Recorded data Block Start

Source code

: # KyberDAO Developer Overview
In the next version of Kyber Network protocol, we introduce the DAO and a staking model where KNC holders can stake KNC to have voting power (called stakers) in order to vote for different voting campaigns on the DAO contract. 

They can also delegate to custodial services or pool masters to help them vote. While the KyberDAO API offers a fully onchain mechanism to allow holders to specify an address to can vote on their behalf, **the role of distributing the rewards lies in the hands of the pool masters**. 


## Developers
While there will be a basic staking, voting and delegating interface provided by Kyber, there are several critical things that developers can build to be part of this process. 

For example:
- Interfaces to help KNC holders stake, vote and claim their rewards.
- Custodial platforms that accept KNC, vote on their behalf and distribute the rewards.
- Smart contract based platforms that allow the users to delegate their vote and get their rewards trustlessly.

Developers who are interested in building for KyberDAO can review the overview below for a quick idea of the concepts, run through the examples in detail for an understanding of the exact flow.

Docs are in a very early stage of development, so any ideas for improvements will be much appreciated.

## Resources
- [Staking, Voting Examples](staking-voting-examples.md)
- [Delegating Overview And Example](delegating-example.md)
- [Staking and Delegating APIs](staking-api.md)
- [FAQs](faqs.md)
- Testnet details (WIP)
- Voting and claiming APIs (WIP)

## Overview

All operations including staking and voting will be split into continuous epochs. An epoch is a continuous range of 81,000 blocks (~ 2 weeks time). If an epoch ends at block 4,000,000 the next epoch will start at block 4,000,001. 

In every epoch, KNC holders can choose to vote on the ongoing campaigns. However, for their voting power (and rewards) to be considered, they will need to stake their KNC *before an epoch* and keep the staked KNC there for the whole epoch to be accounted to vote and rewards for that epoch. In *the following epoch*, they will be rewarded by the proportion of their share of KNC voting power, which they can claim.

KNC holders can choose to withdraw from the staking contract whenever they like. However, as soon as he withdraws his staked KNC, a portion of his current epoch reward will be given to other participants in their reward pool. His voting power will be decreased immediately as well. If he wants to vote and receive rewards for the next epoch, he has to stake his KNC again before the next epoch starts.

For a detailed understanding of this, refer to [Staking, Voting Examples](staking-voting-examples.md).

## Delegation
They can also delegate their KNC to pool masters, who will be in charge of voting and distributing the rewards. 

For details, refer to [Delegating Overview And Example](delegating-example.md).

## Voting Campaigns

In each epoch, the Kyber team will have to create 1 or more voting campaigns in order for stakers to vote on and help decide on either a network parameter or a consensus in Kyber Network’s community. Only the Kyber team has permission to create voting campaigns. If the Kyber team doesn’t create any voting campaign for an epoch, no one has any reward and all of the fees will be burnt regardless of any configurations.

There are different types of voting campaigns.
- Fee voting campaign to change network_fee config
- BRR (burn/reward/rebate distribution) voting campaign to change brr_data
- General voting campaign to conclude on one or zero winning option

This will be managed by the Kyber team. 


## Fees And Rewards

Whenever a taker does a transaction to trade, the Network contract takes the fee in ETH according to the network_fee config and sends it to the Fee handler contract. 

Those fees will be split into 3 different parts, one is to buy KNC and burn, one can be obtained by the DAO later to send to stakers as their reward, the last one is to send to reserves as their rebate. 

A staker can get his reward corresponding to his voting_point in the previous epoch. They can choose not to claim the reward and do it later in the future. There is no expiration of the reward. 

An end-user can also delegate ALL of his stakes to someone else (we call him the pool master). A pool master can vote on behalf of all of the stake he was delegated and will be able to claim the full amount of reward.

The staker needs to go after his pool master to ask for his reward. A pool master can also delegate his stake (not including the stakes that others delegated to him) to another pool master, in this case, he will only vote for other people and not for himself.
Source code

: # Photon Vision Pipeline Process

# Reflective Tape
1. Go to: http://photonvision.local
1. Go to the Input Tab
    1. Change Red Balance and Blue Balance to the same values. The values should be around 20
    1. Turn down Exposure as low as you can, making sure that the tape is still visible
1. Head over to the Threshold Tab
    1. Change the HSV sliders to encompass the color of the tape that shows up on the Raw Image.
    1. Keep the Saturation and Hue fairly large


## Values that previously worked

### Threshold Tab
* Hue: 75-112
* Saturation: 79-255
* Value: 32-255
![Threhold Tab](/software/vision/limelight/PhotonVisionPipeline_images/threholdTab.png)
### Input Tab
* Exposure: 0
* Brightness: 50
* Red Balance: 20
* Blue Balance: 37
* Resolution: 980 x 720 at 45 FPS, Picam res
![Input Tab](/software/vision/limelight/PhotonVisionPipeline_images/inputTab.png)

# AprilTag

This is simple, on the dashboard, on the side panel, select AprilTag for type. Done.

Recorded data Block End

> Problem requirements
All of the records above should be transcribed exactly.

> Answer to the exercise
Source code

: # KyberDAO Developer Overview
In the next version of Kyber Network protocol, we introduce the DAO and a staking model where KNC holders can stake KNC to have voting power (called stakers) in order to vote for different voting campaigns on the DAO contract. 

They can also delegate to custodial services or pool masters to help them vote. While the KyberDAO API offers a fully onchain mechanism to allow holders to specify an address to can vote on their behalf, **the role of distributing the rewards lies in the hands of the pool masters**. 


## Developers
While there will be a basic staking, voting and delegating interface provided by Kyber, there are several critical things that developers can build to be part of this process. 

For example:
- Interfaces to help KNC holders stake, vote and claim their rewards.
- Custodial platforms that accept KNC, vote on their behalf and distribute the rewards.
- Smart contract based platforms that allow the users to delegate their vote and get their rewards trustlessly.

Developers who are interested in building for KyberDAO can review the overview below for a quick idea of the concepts, run through the examples in detail for an understanding of the exact flow.

Docs are in a very early stage of development, so any ideas for improvements will be much appreciated.

## Resources
- [Staking, Voting Examples](staking-voting-examples.md)
- [Delegating Overview And Example](delegating-example.md)
- [Staking and Delegating APIs](staking-api.md)
- [FAQs](faqs.md)
- Testnet details (WIP)
- Voting and claiming APIs (WIP)

## Overview

All operations including staking and voting will be split into continuous epochs. An epoch is a continuous range of 81,000 blocks (~ 2 weeks time). If an epoch ends at block 4,000,000 the next epoch will start at block 4,000,001. 

In every epoch, KNC holders can choose to vote on the ongoing campaigns. However, for their voting power (and rewards) to be considered, they will need to stake their KNC *before an epoch* and keep the staked KNC there for the whole epoch to be accounted to vote and rewards for that epoch. In *the following epoch*, they will be rewarded by the proportion of their share of KNC voting power, which they can claim.

KNC holders can choose to withdraw from the staking contract whenever they like. However, as soon as he withdraws his staked KNC, a portion of his current epoch reward will be given to other participants in their reward pool. His voting power will be decreased immediately as well. If he wants to vote and receive rewards for the next epoch, he has to stake his KNC again before the next epoch starts.

For a detailed understanding of this, refer to [Staking, Voting Examples](staking-voting-examples.md).

## Delegation
They can also delegate their KNC to pool masters, who will be in charge of voting and distributing the rewards. 

For details, refer to [Delegating Overview And Example](delegating-example.md).

## Voting Campaigns

In each epoch, the Kyber team will have to create 1 or more voting campaigns in order for stakers to vote on and help decide on either a network parameter or a consensus in Kyber Network’s community. Only the Kyber team has permission to create voting campaigns. If the Kyber team doesn’t create any voting campaign for an epoch, no one has any reward and all of the fees will be burnt regardless of any configurations.

There are different types of voting campaigns.
- Fee voting campaign to change network_fee config
- BRR (burn/reward/rebate distribution) voting campaign to change brr_data
- General voting campaign to conclude on one or zero winning option

This will be managed by the Kyber team. 


## Fees And Rewards

Whenever a taker does a transaction to trade, the Network contract takes the fee in ETH according to the network_fee config and sends it to the Fee handler contract. 

Those fees will be split into 3 different parts, one is to buy KNC and burn, one can be obtained by the DAO later to send to stakers as their reward, the last one is to send to reserves as their rebate. 

A staker can get his reward corresponding to his voting_point in the previous epoch. They can choose not to claim the reward and do it later in the future. There is no expiration of the reward. 

An end-user can also delegate ALL of his stakes to someone else (we call him the pool master). A pool master can vote on behalf of all of the stake he was delegated and will be able to claim the full amount of reward.

The staker needs to go after his pool master to ask for his reward. A pool master can also delegate his stake (not including the stakes that others delegated to him) to another pool master, in this case, he will only vote for other people and not for himself.
Source code

: # Photon Vision Pipeline Process

# Reflective Tape
1. Go to: http://photonvision.local
1. Go to the Input Tab
    1. Change Red Balance and Blue Balance to the same values. The values should be around 20
    1. Turn down Exposure as low as you can, making sure that the tape is still visible
1. Head over to the Threshold Tab
    1. Change the HSV sliders to encompass the color of the tape that shows up on the Raw Image.
    1. Keep the Saturation and Hue fairly large


## Values that previously worked

### Threshold Tab
* Hue: 75-112
* Saturation: 79-255
* Value: 32-255
![Threhold Tab](/software/vision/limelight/PhotonVisionPipeline_images/threholdTab.png)
### Input Tab
* Exposure: 0
* Brightness: 50
* Red Balance: 20
* Blue Balance: 37
* Resolution: 980 x 720 at 45 FPS, Picam res
![Input Tab](/software/vision/limelight/PhotonVisionPipeline_images/inputTab.png)

# AprilTag

This is simple, on the dashboard, on the side panel, select AprilTag for type. Done.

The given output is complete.